What does the longevity science actually show?

The peer-reviewed evidence for longevity interventions is concentrated in a few areas. VO2 max (cardiovascular fitness) is the strongest predictor of all-cause mortality, with a five-fold difference in mortality risk between the top and bottom 25% of the population. Caloric restriction showed consistent benefits in the CALERIE Phase 2 human trial. Bryan Johnson's $2M/year protocol ranks him 6th on his own Rejuvenation Olympics leaderboard, while a 55-year-old spending $27/month ranks 2nd — suggesting expensive interventions don't necessarily outperform disciplined basics.

Does rapamycin extend lifespan?

Rapamycin showed 23-26% lifespan extension in multiple mouse studies. In humans, it is an FDA-approved immunosuppressant used in organ transplant patients. Bryan Johnson, one of the most prominent longevity biohackers, used rapamycin for approximately 5 years before discontinuing it, citing side effects including elevated blood glucose, impaired wound healing, and increased infection risk. Human lifespan data on rapamycin does not yet exist, and the risk-benefit calculation outside immunosuppression contexts is not established.

What is the Rejuvenation Olympics?

The Rejuvenation Olympics is a leaderboard created by Bryan Johnson that ranks participants by their biological aging rate as measured by epigenetic clock tests. Johnson, who spends approximately $2 million per year on his longevity protocol including daily testing, monitoring, and interventions, ranks 6th on his own leaderboard. Julie Gibson Clark, a 55-year-old teacher spending approximately $27 per month on supplements and basic lifestyle interventions, ranks 2nd. The comparison is widely cited as evidence that expensive protocols do not necessarily outperform disciplined low-cost approaches.

What did the CALERIE study find?

CALERIE (Comprehensive Assessment of Long-term Effects of Reducing Intake of Energy) Phase 2 was a randomized controlled trial of 25% caloric restriction in healthy non-obese humans. Results showed improved cardiovascular markers, metabolic markers, and inflammatory markers across the board, along with a reduction in the biological aging rate. The study is considered among the most rigorous human longevity intervention trials conducted, and its results support caloric restriction as an evidence-based longevity intervention.

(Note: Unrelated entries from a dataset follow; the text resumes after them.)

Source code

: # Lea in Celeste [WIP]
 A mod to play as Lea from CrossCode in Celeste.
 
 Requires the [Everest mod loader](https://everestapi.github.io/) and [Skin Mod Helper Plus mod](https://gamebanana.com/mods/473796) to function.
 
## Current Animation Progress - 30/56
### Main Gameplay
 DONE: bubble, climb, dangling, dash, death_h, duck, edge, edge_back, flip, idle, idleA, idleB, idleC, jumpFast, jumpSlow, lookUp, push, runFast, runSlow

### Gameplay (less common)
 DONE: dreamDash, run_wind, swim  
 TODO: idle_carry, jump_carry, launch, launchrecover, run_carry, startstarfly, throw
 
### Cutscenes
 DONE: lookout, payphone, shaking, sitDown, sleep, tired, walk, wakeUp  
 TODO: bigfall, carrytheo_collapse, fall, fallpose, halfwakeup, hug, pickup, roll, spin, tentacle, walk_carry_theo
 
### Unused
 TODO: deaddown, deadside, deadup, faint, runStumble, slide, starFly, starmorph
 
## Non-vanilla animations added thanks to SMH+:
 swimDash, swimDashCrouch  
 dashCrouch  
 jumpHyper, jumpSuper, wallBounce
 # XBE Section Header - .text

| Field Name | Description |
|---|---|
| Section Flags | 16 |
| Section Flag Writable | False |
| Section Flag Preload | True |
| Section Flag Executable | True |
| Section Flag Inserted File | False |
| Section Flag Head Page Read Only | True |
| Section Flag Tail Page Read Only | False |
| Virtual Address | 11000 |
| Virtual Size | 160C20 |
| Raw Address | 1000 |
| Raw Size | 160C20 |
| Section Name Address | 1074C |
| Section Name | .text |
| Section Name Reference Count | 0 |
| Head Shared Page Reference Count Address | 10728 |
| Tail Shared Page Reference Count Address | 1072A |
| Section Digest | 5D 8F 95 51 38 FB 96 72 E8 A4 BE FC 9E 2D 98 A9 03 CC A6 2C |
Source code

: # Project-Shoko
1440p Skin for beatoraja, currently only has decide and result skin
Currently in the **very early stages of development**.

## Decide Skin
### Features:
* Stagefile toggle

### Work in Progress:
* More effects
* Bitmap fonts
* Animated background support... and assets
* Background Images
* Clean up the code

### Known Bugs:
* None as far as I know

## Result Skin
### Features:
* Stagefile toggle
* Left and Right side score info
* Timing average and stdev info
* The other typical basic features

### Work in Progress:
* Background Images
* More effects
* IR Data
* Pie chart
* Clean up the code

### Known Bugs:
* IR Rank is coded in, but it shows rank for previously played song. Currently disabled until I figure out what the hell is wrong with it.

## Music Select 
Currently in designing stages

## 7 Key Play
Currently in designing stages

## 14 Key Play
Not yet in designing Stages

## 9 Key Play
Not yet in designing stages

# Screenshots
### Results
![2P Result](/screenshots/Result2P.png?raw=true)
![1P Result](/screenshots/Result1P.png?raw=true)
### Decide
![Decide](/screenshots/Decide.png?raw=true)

Are longevity supplements effective?

The evidence for most commercially sold longevity supplements is limited to animal studies or small human trials. NMN and NR (NAD+ precursors) have shown some positive results in animal models; human data on lifespan effects is not yet available. Resveratrol failed to replicate in human trials the dramatic effects seen in yeast and mice. Metformin, an inexpensive diabetes drug, is being studied in the TAME trial for anti-aging effects in non-diabetics. The peer-reviewed consensus is that exercise, sleep, and diet quality have the strongest evidence base of any longevity interventions.

The Protocol: Longevity Science vs Silicon Valley Cosplay

The Biology of Aging: 12 Hallmarks, One Framework

In 2013, researchers Carlos Lopez-Otin, Maria Blasco, Linda Partridge, Manuel Serrano, and Guido Kroemer published a landmark review in Cell titled "The Hallmarks of Aging." It became the most cited paper in aging biology. The framework identified nine distinct molecular and cellular processes that drive biological aging — each one a potential intervention target. In 2022, the same team updated the list to twelve hallmarks in Cell, incorporating new evidence on inflammation ("inflammaging"), dysbiosis (gut microbiome decline), and compromised autophagy.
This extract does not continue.